Was the French Revolution inevitable?

Robert Darnton traces the build-up of revolutionary sentiment during the reign of Louis XV before public anger finally erupted under his hapless successor

‘The Taking of the Bastille, 14 July 1789’, by Jean-Pierre Houel. [Bridgeman] 
issue 28 October 2023

In the middle of the 18th century, on the north side of the Palais Royal gardens in Paris, there stood a magnificent chestnut tree called the Tree of Cracow. In his presidential address to the American Historical Association in 2000, Robert Darnton explained that the name Cracow probably derived from the heated debates that took place in Paris during the War of the Polish Succession, but also from the French verb craquer: to tell dubious stories. News-mongers or nouvellistes de bouche, agents for foreign diplomats and curious members of the public gathered round the tree, which was at the heart of Paris’s news network, a nerve centre for transmitting information, gossip and rumours. If you wanted to know what was going on, all you had to do was ‘stand in the street [or garden] and cock your ear’. 

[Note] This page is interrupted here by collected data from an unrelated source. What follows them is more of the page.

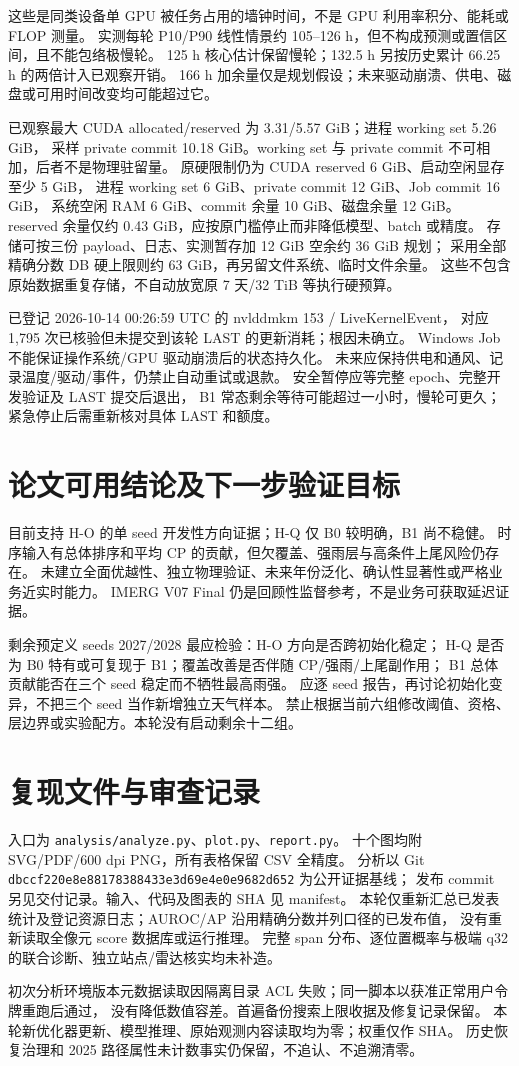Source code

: \documentclass[UTF8,fontset=windows,10pt,a4paper]{ctexart}
\begin{document}
这些是同类设备单 GPU 被任务占用的墙钟时间，不是 GPU 利用率积分、能耗或 FLOP 测量。
实测每轮 P10/P90 线性情景约 105--126 h，但不构成预测或置信区间，且不能包络极慢轮。
125 h 核心估计保留慢轮；132.5 h 另按历史累计 66.25 h 的两倍计入已观察开销。
166 h 加余量仅是规划假设；未来驱动崩溃、供电、磁盘或可用时间改变均可能超过它。

已观察最大 CUDA allocated/reserved 为 3.31/5.57 GiB；进程 working set 5.26 GiB，
采样 private commit 10.18 GiB。working set 与 private commit 不可相加，后者不是物理驻留量。
原硬限制仍为 CUDA reserved 6 GiB、启动空闲显存至少 5 GiB，
进程 working set 6 GiB、private commit 12 GiB、Job commit 16 GiB，
系统空闲 RAM 6 GiB、commit 余量 10 GiB、磁盘余量 12 GiB。
reserved 余量仅约 0.43 GiB，应按原门槛停止而非降低模型、batch 或精度。
存储可按三份 payload、日志、实测暂存加 12 GiB 空余约 36 GiB 规划；
采用全部精确分数 DB 硬上限则约 63 GiB，再另留文件系统、临时文件余量。
这些不包含原始数据重复存储，不自动放宽原 7 天/32 TiB 等执行硬预算。

已登记 2026-10-14 00:26:59 UTC 的 nvlddmkm 153 / LiveKernelEvent，
对应 1,795 次已核验但未提交到该轮 LAST 的更新消耗；根因未确立。
Windows Job 不能保证操作系统/GPU 驱动崩溃后的状态持久化。
未来应保持供电和通风、记录温度/驱动/事件，仍禁止自动重试或退款。
安全暂停应等完整 epoch、完整开发验证及 LAST 提交后退出，
B1 常态剩余等待可能超过一小时，慢轮可更久；紧急停止后需重新核对具体 LAST 和额度。

\section{论文可用结论及下一步验证目标}
目前支持 H-O 的单 seed 开发性方向证据；H-Q 仅 B0 较明确，B1 尚不稳健。
时序输入有总体排序和平均 CP 的贡献，但欠覆盖、强雨层与高条件上尾风险仍存在。
未建立全面优越性、独立物理验证、未来年份泛化、确认性显著性或严格业务近实时能力。
IMERG V07 Final 仍是回顾性监督参考，不是业务可获取延迟证据。

剩余预定义 seeds 2027/2028 最应检验：H-O 方向是否跨初始化稳定；
H-Q 是否为 B0 特有或可复现于 B1；覆盖改善是否伴随 CP/强雨/上尾副作用；
B1 总体贡献能否在三个 seed 稳定而不牺牲最高雨强。
应逐 seed 报告，再讨论初始化变异，不把三个 seed 当作新增独立天气样本。
禁止根据当前六组修改阈值、资格、层边界或实验配方。本轮没有启动剩余十二组。

\section{复现文件与审查记录}
入口为 \texttt{analysis/analyze.py}、\texttt{plot.py}、\texttt{report.py}。
十个图均附 SVG/PDF/600 dpi PNG，所有表格保留 CSV 全精度。
分析以 Git \texttt{dbccf220e8e88178388433e3d69e4e0e9682d652} 为公开证据基线；
发布 commit 另见交付记录。输入、代码及图表的 SHA 见 manifest。
本轮仅重新汇总已发表统计及登记资源日志；AUROC/AP 沿用精确分数并列口径的已发布值，
没有重新读取全像元 score 数据库或运行推理。
完整 span 分布、逐位置概率与极端 q32 的联合诊断、独立站点/雷达核实均未补造。

初次分析环境版本元数据读取因隔离目录 ACL 失败；同一脚本以获准正常用户令牌重跑后通过，
没有降低数值容差。首遍备份搜索上限收据及修复记录保留。
本轮新优化器更新、模型推理、原始观测内容读取均为零；权重仅作 SHA。
历史恢复治理和 2025 路径属性未计数事实仍保留，不追认、不追溯清零。
\end{document}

Throughout his brilliant career, which began in 1964 with a doctoral thesis ‘Trends in radical propaganda on the eve of the French Revolution (1782-1788)’, Darnton has been cocking his ear to 18th-century debates, tracking ‘the flow of information at street level’. He has negotiated a totally independent path through all the historiographical trends that have come and gone over the past half century, keeping his ear to the ground and immersing himself in primary sources: diaries, correspondence, gazettes, street songs and informal newssheets known as nouvelles à la main. When he published George Washington’s False Teeth: An Unconventional Guide to the Eighteenth Century in 2003, he admitted to spending so much time in the 18th century that the 21st sometimes disorientated him, and claimed he would happily time travel on two conditions: high birth and no toothache.

Darnton admits that the bloodshed defies understanding – with the guillotining a relatively small part of it

The Revolutionary Temper is a riveting synthesis of Darnton’s life’s work that reckons with the weightiest of 18th-century questions: what caused the French Revolution? He argues that there was no clear line of causality, but the emergence of a revolutionary temper that was ‘ready to destroy one world and construct another’.